Documentation update.

1. Renamed ceres.tex to ceres-solver.tex
2. Updated Solver::Options docs to reflect the recent changes.
3. Updated .gitignore to ignore ceres-solver.pdf

Change-Id: Iea19f8ff5fa1638a498422c8be5ed2e6da2950c9
diff --git a/.gitignore b/.gitignore
index 7935785..c1c6c08 100644
--- a/.gitignore
+++ b/.gitignore
@@ -13,3 +13,4 @@
 *.log
 *.synctex.gz
 ceres.pdf
+ceres-solver.pdf
diff --git a/docs/build.tex b/docs/build.tex
index 4cb50f3..f329050 100644
--- a/docs/build.tex
+++ b/docs/build.tex
@@ -1,4 +1,4 @@
-%!TEX root = ceres.tex
+%!TEX root = ceres-solver.tex
 \chapter{Building Ceres}
 \label{chapter:build}
 Ceres source code and documentation are hosted at
diff --git a/docs/bundleadjustment.tex b/docs/bundleadjustment.tex
index 070e09a..5a1298c 100644
--- a/docs/bundleadjustment.tex
+++ b/docs/bundleadjustment.tex
@@ -1,4 +1,4 @@
-%!TEX root = ceres.tex
+%!TEX root = ceres-solver.tex
 \chapter{Bundle Adjustment}
 \label{chapter:tutorial:bundleadjustment}
 One of the main reasons for writing Ceres was our need to solve large scale bundle adjustment problems~\cite{hartley-zisserman-book-2004,triggs-etal-1999}.
diff --git a/docs/ceres.tex b/docs/ceres-solver.tex
similarity index 99%
rename from docs/ceres.tex
rename to docs/ceres-solver.tex
index 870fd99..994fb29 100644
--- a/docs/ceres.tex
+++ b/docs/ceres-solver.tex
@@ -103,6 +103,7 @@
 
 Despite our best efforts, this manual remains a work in progress and the source code for Ceres Solver remains the ultimate reference.
 
+\input{changes}
 \input{introduction}
 \input{build}
 
diff --git a/docs/changes.tex b/docs/changes.tex
new file mode 100644
index 0000000..7fca3ee
--- /dev/null
+++ b/docs/changes.tex
@@ -0,0 +1,52 @@
+%!TEX root = ceres-solver.tex
+
+\chapter{Version History}
+\section*{1.2.0}
+\subsection{New Features}
+\begin{itemize}
+\item \texttt{CXSparse} support.
+\item Block oriented fill reducing orderings. This
+reduces the factorization time for sparse
+\texttt{CHOLMOD} significantly.
+\item New Trust region loop with support for multiple
+trust region step strategies. Currently only Levenberg-Marquardt is supported, but this refactoring opens the door for Dog-leg, Stiehaug and others.
+\item \texttt{Cmake} file restructuring.  Builds in \texttt{Release} mode by default, and now has platform specific tuning flags.

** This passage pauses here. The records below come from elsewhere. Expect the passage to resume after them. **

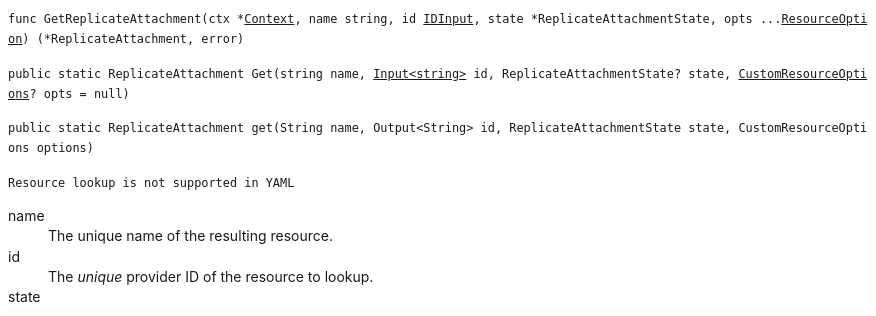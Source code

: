 <div>
<pulumi-choosable type="language" values="go">
<div class="highlight"><pre class="chroma"><code class="language-go" data-lang="go"><span class="k">func </span>GetReplicateAttachment<span class="p">(</span><span class="nx">ctx</span><span class="p"> *</span><span class="nx"><a href="https://pkg.go.dev/github.com/pulumi/pulumi/sdk/v3/go/pulumi?tab=doc#Context">Context</a></span><span class="p">,</span> <span class="nx">name</span><span class="p"> </span><span class="nx">string</span><span class="p">,</span> <span class="nx">id</span><span class="p"> </span><span class="nx"><a href="https://pkg.go.dev/github.com/pulumi/pulumi/sdk/v3/go/pulumi?tab=doc#IDInput">IDInput</a></span><span class="p">,</span> <span class="nx">state</span><span class="p"> *</span><span class="nx">ReplicateAttachmentState</span><span class="p">,</span> <span class="nx">opts</span><span class="p"> ...</span><span class="nx"><a href="https://pkg.go.dev/github.com/pulumi/pulumi/sdk/v3/go/pulumi?tab=doc#ResourceOption">ResourceOption</a></span><span class="p">) (*<span class="nx">ReplicateAttachment</span>, error)</span></code></pre></div>
</pulumi-choosable>
</div>

<div>
<pulumi-choosable type="language" values="csharp">
<div class="highlight"><pre class="chroma"><code class="language-csharp" data-lang="csharp"><span class="k">public static </span><span class="nx">ReplicateAttachment</span><span class="nf"> Get</span><span class="p">(</span><span class="nx">string</span><span class="p"> </span><span class="nx">name<span class="p">,</span> <span class="nx"><a href="/docs/reference/pkg/dotnet/Pulumi/Pulumi.Input-1.html">Input&lt;string&gt;</a></span><span class="p"> </span><span class="nx">id<span class="p">,</span> <span class="nx">ReplicateAttachmentState</span><span class="p">? </span><span class="nx">state<span class="p">,</span> <span class="nx"><a href="/docs/reference/pkg/dotnet/Pulumi/Pulumi.CustomResourceOptions.html">CustomResourceOptions</a></span><span class="p">? </span><span class="nx">opts = null<span class="p">)</span></code></pre></div>
</pulumi-choosable>
</div>

<div>
<pulumi-choosable type="language" values="java">
<div class="highlight"><pre class="chroma"><code class="language-java" data-lang="java"><span class="k">public static </span><span class="nx">ReplicateAttachment</span><span class="nf"> get</span><span class="p">(</span><span class="nx">String</span><span class="p"> </span><span class="nx">name<span class="p">,</span> <span class="nx">Output&lt;String&gt;</span><span class="p"> </span><span class="nx">id<span class="p">,</span> <span class="nx">ReplicateAttachmentState</span><span class="p"> </span><span class="nx">state<span class="p">,</span> <span class="nx">CustomResourceOptions</span><span class="p"> </span><span class="nx">options<span class="p">)</span></code></pre></div>
</pulumi-choosable>
</div>

<div>
<pulumi-choosable type="language" values="yaml">
<div class="highlight"><pre class="chroma"><code class="language-yaml" data-lang="yaml">Resource lookup is not supported in YAML</code></pre></div>
</pulumi-choosable>
</div>

<div>
<pulumi-choosable type="language" values="javascript,typescript">

<dl class="resources-properties">
    <dt class="property-required" title="Required">
        <span>name</span>
        <span class="property-indicator"></span>
    </dt>
    <dd>The unique name of the resulting resource.</dd>
    <dt class="property-required" title="Required">
        <span>id</span>
        <span class="property-indicator"></span>
    </dt>
    <dd>The <em>unique</em> provider ID of the resource to lookup.</dd>
    <dt class="property-optional" title="Optional">
        <span>state</span>
        <span class="property-indicator"></span>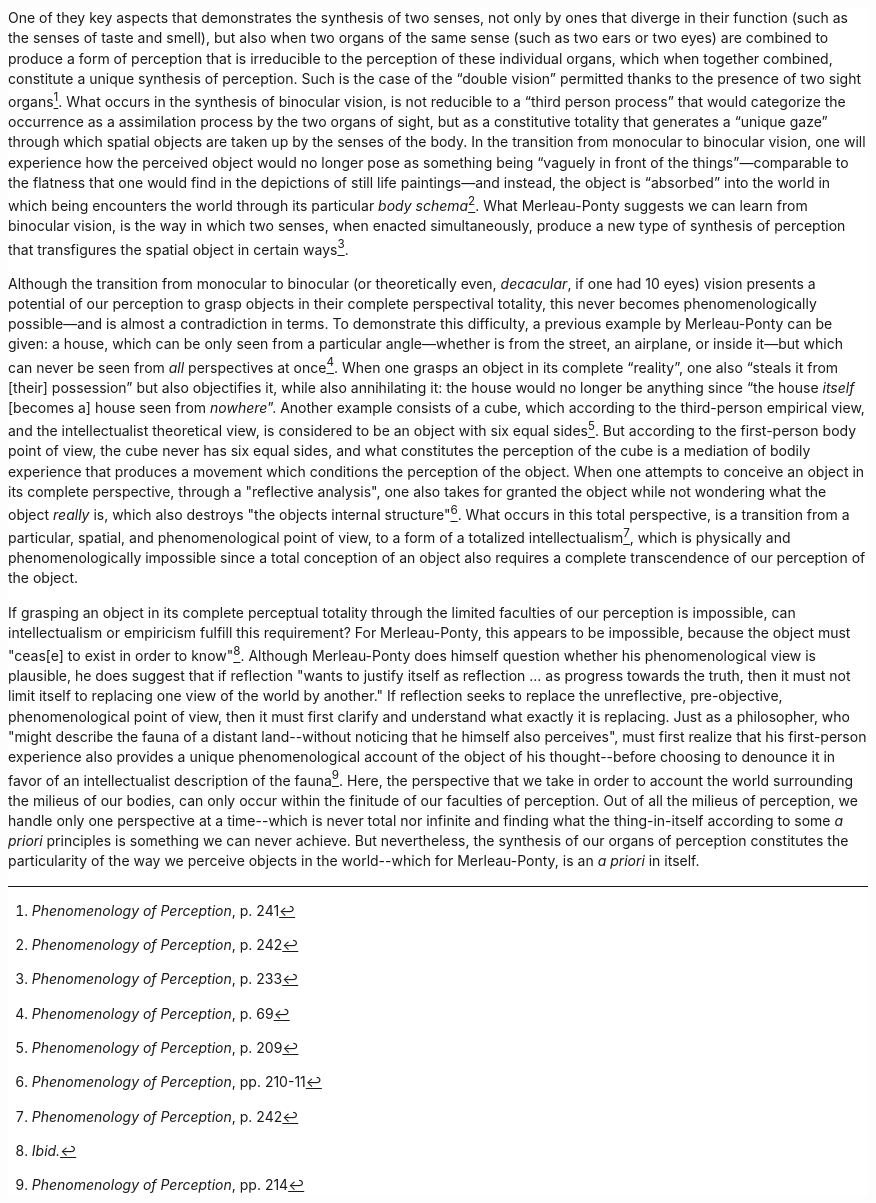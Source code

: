 One of they key aspects that demonstrates the synthesis of two senses, not only by ones that diverge in their function (such as the senses of taste and smell), but also when two organs of the same sense (such as two ears or two eyes) are combined to produce a form of perception that is irreducible to the perception of these individual organs, which when together combined, constitute a unique synthesis of perception. Such is the case of the “double vision” permitted thanks to the presence of two sight organs[^31]. What occurs in the synthesis of binocular vision, is not reducible to a “third person process” that would categorize the occurrence as a assimilation process by the two organs of sight, but as a constitutive totality that generates a “unique gaze” through which spatial objects are taken up by the senses of the body. In the transition from monocular to binocular vision, one will experience how the perceived object would no longer pose as something being “vaguely in front of the things”—comparable to the flatness that one would find in the depictions of still life paintings—and instead, the object is “absorbed” into the world in which being encounters the world through its particular *body schema*[^32].  What Merleau-Ponty suggests we can learn from binocular vision, is the way in which two senses, when enacted simultaneously, produce a new type of synthesis of perception that transfigures the spatial object in certain ways[^35].

Although the transition from monocular to binocular (or theoretically even, *decacular*, if one had 10 eyes) vision presents a potential of our perception to grasp objects in their complete perspectival totality, this never becomes phenomenologically possible—and is almost a contradiction in terms. To demonstrate this difficulty, a previous example by Merleau-Ponty can be given: a house, which can be only seen from a particular angle—whether is from the street, an airplane, or inside it—but which can never be seen from *all* perspectives at once[^33].  When one grasps an object in its complete “reality”, one also “steals it from [their] possession” but also objectifies it, while also annihilating it: the house would no longer be anything since “the house *itself* [becomes a] house seen from *nowhere*”. Another example consists of a cube, which according to the third-person empirical view, and the intellectualist theoretical view, is considered to be an object with six equal sides[^36]. But according to the first-person body point of view, the cube never has six equal sides, and what constitutes the perception of the cube is a mediation of bodily experience that produces a movement which conditions the perception of the object. When one attempts to conceive an object in its complete perspective, through a "reflective analysis", one also takes for granted the object while not wondering what the object *really* is, which also destroys "the objects internal structure"[^37]. What occurs in this total perspective, is a transition from a particular, spatial, and phenomenological point of view, to a form of a totalized intellectualism[^34], which is physically and phenomenologically impossible since a total conception of an object also requires a complete transcendence of our perception of the object.

If grasping an object in its complete perceptual totality through the limited faculties of our perception is impossible, can intellectualism or empiricism fulfill this requirement? For Merleau-Ponty, this appears to be impossible, because the object must "ceas[e] to exist in order to know"[^39]. Although Merleau-Ponty does himself question whether his phenomenological view is plausible, he does suggest that if reflection "wants to justify itself as reflection ... as progress towards the truth, then it must not limit itself to replacing one view of the world by another." If reflection seeks to replace the unreflective, pre-objective, phenomenological point of view, then it must first clarify and understand what exactly it is replacing. Just as a philosopher, who "might describe the fauna of a distant land--without noticing that he himself also perceives", must first realize that his first-person experience also provides a unique phenomenological account of the object of his thought--before choosing to denounce it in favor of an intellectualist description of the fauna[^310]. Here, the perspective that we take in order to account the world surrounding the milieus of our bodies, can only occur within the finitude of our faculties of perception. Out of all the milieus of perception, we handle only one perspective at a time--which is never total nor infinite and finding what the thing-in-itself according to some *a priori* principles is something we can never achieve. But nevertheless, the synthesis of our organs of perception constitutes the particularity of the way we perceive objects in the world--which for Merleau-Ponty, is an *a priori* in itself.


[^1]: *Phenomenology of Perception*, p.11
[^2]: *Phenomenology of Perception*, p.7
[^3]: *Phenomenology of Perception*, p.7
[^4]: *Phenomenology of Perception*, p.4
[^5]: *Phenomenology of Perception*, p.9
[^6]: *Phenomenology of Perception*, p.5
[^7]: *Phenomenology of Perception*, p.14
[^8]: *Phenomenology of Perception*, p.18
[^9]: *Phenomenology of Perception*, p.16
[^11]: *Phenomenology of Perception*, p. 55
[^12]: *Phenomenology of Perception*, p. 55 (re-check)
[^13]: *Phenomenology of Perception*, p. 88
[^14]: *Phenomenology of Perception*, p. 86
[^15]: *Phenomenology of Perception*, p. 85
[^16]: *Phenomenology of Perception*, p. 88
[^17]: One may see how this thought in particular was laid out explicitly by Michel Foucault, who’s influence from Merleau-Ponty can be expounded here in particular. In his *History of Madness* (1961) and *The Birth of the Clinic* (1963), Foucault exemplifies a study of the emergence of the modern concept of “mental illness” in Europe. In this account, Foucault provides an account of the prejudices of modern psychiatry, which classified abnormalities of the body (whether psychical or physiological) according to the standards of “empirical disciplines”. This form of treatment of illness, is precisely the form of repression that are instigated within social institutions that disrupt the phenomenological totality of an individual’s body. If Merleau-Ponty provided the philosophical account of repression of the body, Foucault expounded how this problem is agonized in the organization of certain social, medical, and mental institutions.
[^18]: *Phenomenology of Perception*, p. 84
[^19]: *Phenomenology of Perception*, p. 85
[^110]: *Phenomenology of Perception*, p. 91
[^111]: *Phenomenology of Perception*, p. 81
[^21]: *Phenomenology of Perception*, p. 139
[^22]: *Phenomenology of Perception*, p. 138
[^23]: *Phenomenology of Perception*, p. 137
[^24]: *Phenomenology of Perception*, pp. 149-51
[^25]: *Phenomenology of Perception*, p. 33
[^26]: *Phenomenology of Perception*, p. 144
[^27]: *Phenomenology of Perception*, p. 149
[^28]: *Phenomenology of Perception*, p. 102
[^29]: *Phenomenology of Perception*, p. 88
[^210]: *Phenomenology of Perception*, p. 152
[^211]: *Phenomenology of Perception*, p. 193
[^212]: *Phenomenology of Perception*, p. 167
[^213]: *Phenomenology of Perception*, p. 163
[^214]: *Phenomenology of Perception*, p. 164
[^31]: *Phenomenology of Perception*, p. 241
[^32]: *Phenomenology of Perception*, p. 242
[^33]: *Phenomenology of Perception*, p. 69
[^34]: *Phenomenology of Perception*, p. 242
[^35]: *Phenomenology of Perception*, p. 233
[^36]: *Phenomenology of Perception*, p. 209
[^37]: *Phenomenology of Perception*, pp. 210-11
[^38]: *Phenomenology of Perception*, pp. 220
[^39]: *Ibid.*
[^310]: *Phenomenology of Perception*, pp. 214
[^41]: *Phenomenology of Perception*, p. 330
[^42]: *Phenomenology of Perception*, p. 317
[^43]: *Phenomenology of Perception*, p. 343
[^44]: *Phenomenology of Perception*, p. 313
[^45]: *Phenomenology of Perception*, p. 312
[^46]: *Phenomenology of Perception*, p. 358
[^47]: *Phenomenology of Perception*, p. 321
[^48]: *Phenomenology of Perception*, p. 139
[^49]: *Phenomenology of Perception*, p. 376
[^410]: *Phenomenology of Perception*, p. 365
[^411]: *Phenomenology of Perception*, pp. 366-7
[^412]: *Phenomenology of Perception*, p. 379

+\item Re-organized documentation. No new content, but better organization.
+\end{itemize}
+
+\subsection{Bug Fixes}
+\begin{itemize}
+\item Fixed integer overflow bug in \texttt{block\_random\_access\_sparse\_matrix.cc}.
+\item Renamed some macros to prevent name conflicts.
+\item Fixed incorrent input to \texttt{StateUpdatingCallback}.
+\item Fixes to AutoDiff tests.
+\item Various internal cleanups.
+\end{itemize}
+
+\section*{1.1.1}
+\subsection{Bug Fixes}
+\begin{itemize}
+\item Fix a bug in the handling of constant blocks. Thanks to Louis Simard for reporting this.
+\item Add an optional lower bound to the Levenberg-Marquardt regularizer to prevent oscillating between well and ill posed linear problems.
+\item Some internal refactoring and test fixes.
+\end{itemize}
+\section{1.1.0}
+\subsection{New Features}
+\begin{itemize}
+\item New iterative linear solver for general sparse problems - \texttt{CGNR} and a block Jacobi preconditioner for it.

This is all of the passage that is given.